I just got back from the annual conference of the European Association of Environmental and Resource Economists in Rome. I've got several posts coming, but this one is, uh, cultural...
The Economist has said that "tax evasion has long been a national sport" in Italy, but I was surprised to see its extent.
When dining out on our second night, we got a printed bill on a plain piece of paper; since we paid cash, there was no evidence of our transaction. I've seen that kind of transaction in other countries, of course, but it was suspicious (other places often give you a numbered bill/receipt).
I was therefore ready for this situation:
In the photo, you see the cashier has the register open. He's putting cash in the drawer and giving receipts for drinks to customers. The customer then takes the receipt to get her drink down the line. The bartender who takes the receipt in exchange for the drink then returns the ticket to the cashier, where it's used again.

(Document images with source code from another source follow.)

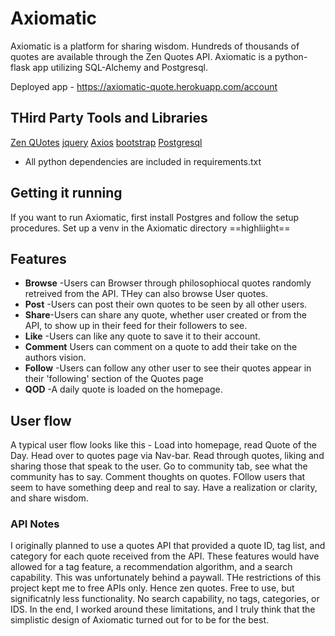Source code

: # Axiomatic

Axiomatic is a platform for sharing wisdom. Hundreds of thousands of quotes are available through the Zen Quotes API. Axiomatic is a python-flask app utilizing SQL-Alchemy and Postgresql.

Deployed app - https://axiomatic-quote.herokuapp.com/account
 



## THird Party Tools and Libraries
[Zen QUotes](https://zenquotes.io/)
[jquery](https://jquery.com/)
[Axios](https://github.com/axios/axios)
[bootstrap](https://getbootstrap.com/)
[Postgresql](https://www.postgresql.org/)
- All python dependencies are included in requirements.txt

## Getting it running

If you want to run Axiomatic, first install Postgres and follow the setup procedures. Set up a venv in the Axiomatic directory ==highliight==



  
## Features
 - **Browse** -Users can Browser through philosophiocal quotes randomly retreived from the API. THey can also browse User quotes.
 - **Post** -Users can post their own quotes to be seen by all other users.
 - **Share**-Users can share any quote, whether user created or from the API, to show up in their feed for their followers to see.
 - **Like** -Users can like any quote to save it to their account.
 - **Comment** Users can comment on a quote to add their take on the authors vision.
 - **Follow** -Users can follow any other user to see their quotes appear in their 'following' section of the Quotes page
 - **QOD** -A daily quote is loaded on the homepage.
 
 ## User flow
 
 A typical user flow looks like this - Load into homepage, read Quote of the Day. Head over to quotes page via Nav-bar. Read through quotes, liking and sharing those that speak to the user. Go to community tab, see what the community has to say. Comment thoughts on quotes. FOllow users that seem to have something deep and real to say.  Have a realization or clarity, and share wisdom. 
 
 ### API Notes
 
 I originally planned to use a quotes API that provided a quote ID, tag list, and category for each quote received from the API. These features would have allowed for a tag feature, a recommendation algorithm, and a search capability. This was unfortunately behind a paywall. THe restrictions of this project kept me to free APIs only. Hence zen quotes. Free to use, but significatnly less functionality. No search capability, no tags, categories, or IDS. In  the end, I worked around these limitations, and I truly think that the simplistic design of Axiomatic turned out for to be for the best. 
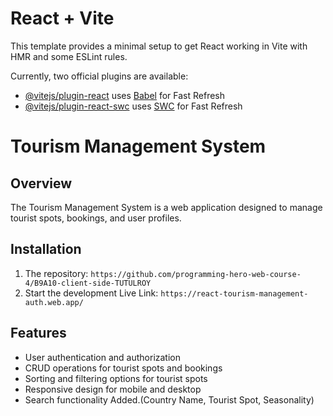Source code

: # React + Vite

This template provides a minimal setup to get React working in Vite with HMR and some ESLint rules.

Currently, two official plugins are available:

- [@vitejs/plugin-react](https://github.com/vitejs/vite-plugin-react/blob/main/packages/plugin-react/README.md) uses [Babel](https://babeljs.io/) for Fast Refresh
- [@vitejs/plugin-react-swc](https://github.com/vitejs/vite-plugin-react-swc) uses [SWC](https://swc.rs/) for Fast Refresh


# Tourism Management System

## Overview

The Tourism Management System is a web application designed to manage tourist spots, bookings, and user profiles.


## Installation

1. The repository: `https://github.com/programming-hero-web-course-4/B9A10-client-side-TUTULROY`
2. Start the development Live Link: `https://react-tourism-management-auth.web.app/`


## Features

- User authentication and authorization
- CRUD operations for tourist spots and bookings
- Sorting and filtering options for tourist spots
- Responsive design for mobile and desktop
- Search functionality Added.(Country Name, Tourist Spot, Seasonality)



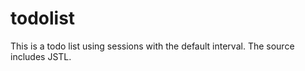 # todolist

This is a todo list using sessions with the default interval.
The source includes JSTL.
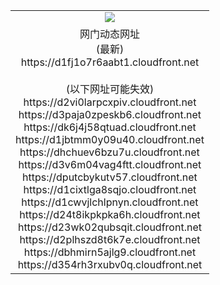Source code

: ﻿<table>
  <tr></tr>
  <tr><td colspan=2 align=center><img src="https://d1fj1o7r6aabt1.cloudfront.net/Up/oGate.jpg" /></td></tr>
  <tr><td colspan=2 align=center>网门动态网址<br/>(最新)
<br>https://d1fj1o7r6aabt1.cloudfront.net
<br/><br/>(以下网址可能失效)
<br>https://d2vi0larpcxpiv.cloudfront.net
<br>https://d3paja0zpeskb6.cloudfront.net
<br>https://dk6j4j58qtuad.cloudfront.net
<br>https://d1jbtmm0y09u40.cloudfront.net
<br>https://dhchuev6bzu7u.cloudfront.net
<br>https://d3v6m04vag4ftt.cloudfront.net
<br>https://dputcbykutv57.cloudfront.net
<br>https://d1cixtlga8sqjo.cloudfront.net
<br>https://d1cwvjlchlpnyn.cloudfront.net
<br>https://d24t8ikpkpka6h.cloudfront.net
<br>https://d23wk02qubsqit.cloudfront.net
<br>https://d2plhszd8t6k7e.cloudfront.net
<br>https://dbhmirn5ajlg9.cloudfront.net
<br>https://d354rh3rxubv0q.cloudfront.net
    </td>
  </tr>
</table>
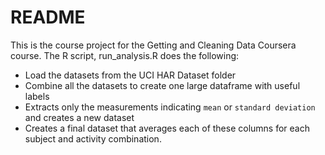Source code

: # README

This is the course project for the Getting and Cleaning Data Coursera course. The R script, run_analysis.R does the following:

* Load the datasets from the UCI HAR Dataset folder
* Combine all the datasets to create one large dataframe with useful labels
* Extracts only the measurements indicating `mean` or `standard deviation` and creates a new dataset
* Creates a final dataset that averages each of these columns for each subject and activity combination.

Some people may call this recycling. I'll call it an ingenious way to sell 10 drinks while reporting one sale to the tax authority.
(I asked an Italian why the guy doesn't steal money; she said that the crew boss probably told everyone to use this method; nobody wants to rip off the crew -- just the tax authorities.)
Bottom Line: Italians don't like to pay taxes because the State fails to benefit them because people don't pay taxes.
Addendum: Surowieki reflects on the same problem (non-tax payment) in Greece.